Утро пятницы. Мы вместе с Рафаэлем Глюксманом, Жилем Херцогом и евродепутатом решаем вернуться в Гори, из которого после соглашения о перемирии, составленного Саркози и Медведевым, начинают уходить русские и где мы должны встретиться с патриархом Грузинской православной церкви, направляющимся в Цхинвали, где грузинские трупы брошены собакам и свиньям. Но патриарха не найти. Русские никуда не ушли. На этот раз нас задерживают в 20 км от Гори, когда на машину, едущую перед нами, нападает эскадрон ополченцев под благосклонным взором российского офицера: журналистов заставляют выйти из машины, отнимают у них камеры, деньги, личные вещи и, наконец, саму машину. Итак, неверная информация. Привычный кордебалет дезинформации, непревзойденными мастерами которой, похоже, являются творцы российской пропаганды. Итак, мы направляемся в Каспи, расположенный на полпути между Гори и Тбилиси, где живет семья переводчицы евродепутата, а ситуация, предположительно, спокойнее. Но в реальности нас ожидает там еще две неожиданности. Во-первых, разрушения. Да, здесь тоже разрушения. Но разрушения, целью которых не были ни дома, ни люди. Что же тогда? Мост. Завод. Железная дорога - ее уже начала восстанавливать бригада, которой из своей комнаты руководит главный механик, тяжело раненный в бедро. Началось восстановление и системы электронного управления цементного завода Heidelberg с участием немецкого капитала, в который попала ракета, управляемая с помощью лазерного луча. "У нас было 650 рабочих, - говорит директор завода Леван Барамадзе. - Сегодня смогли выйти только 120. Наше производственное оборудование разрушено". В Поти русские пустили ко дну грузинский флот. В трех местах повредили нефтепровод Баку-Тбилиси-Джейхан. Здесь, в Каспи, они умышленно разрушали жизненно важные центры, от которых косвенно зависит экономика региона и всей страны. Целенаправленный терроризм. Стремление поставить страну на колени.
И вторая неожиданность - танки. Мы, я повторяю, на подступах к столице. Кондолиза Райс, уточняю, в данный момент дает свою пресс-конференцию. И вдруг, летя на низкой высоте, над самыми верхушками деревьев, показывается один из военных вертолетов, появление которых - всегда предвестник худшего. И вскоре все оставшиеся жители Каспи оказываются на улице, у порогов своих домов, потом очень быстро, по десять человек набиваются в старые "Лады". Все кричат, что русские идут и надо бежать.
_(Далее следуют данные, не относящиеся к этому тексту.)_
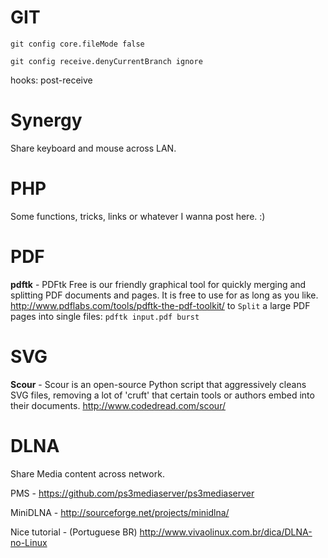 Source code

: GIT
===

`git config core.fileMode false`

`git config receive.denyCurrentBranch ignore`

hooks: post-receive


Synergy
===
Share keyboard and mouse across LAN.


PHP
===
Some functions, tricks, links or whatever I wanna post here. :)


PDF
===
**pdftk** - PDFtk Free is our friendly graphical tool for quickly merging and splitting PDF documents and pages. It is free to use for as long as you like.
http://www.pdflabs.com/tools/pdftk-the-pdf-toolkit/
to `Split` a large PDF pages into single files: `pdftk input.pdf burst`

SVG
===
**Scour** - Scour is an open-source Python script that aggressively cleans SVG files, removing a lot of 'cruft' that certain tools or authors embed into their documents.
http://www.codedread.com/scour/


DLNA
===
Share Media content across network.

PMS - https://github.com/ps3mediaserver/ps3mediaserver

MiniDLNA - http://sourceforge.net/projects/minidlna/

Nice tutorial - (Portuguese BR) http://www.vivaolinux.com.br/dica/DLNA-no-Linux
Сначала мы не верим. Мы думаем: как и позавчера, ложные слухи. Но оказывается, что нет. Вот они, танки. Их пять. Потом появляется подразделение инженерных войск и начинает рыть траншеи. Смысл ясен. Есть Райс, нет Райс, русские здесь хозяева. Они перемещаются по Грузии, как по завоеванной земле. Это не совсем захват Праги. Это его версия XXI века: медленно, мелкими мазками, посредством унижений, запугиваний, парадов и паник.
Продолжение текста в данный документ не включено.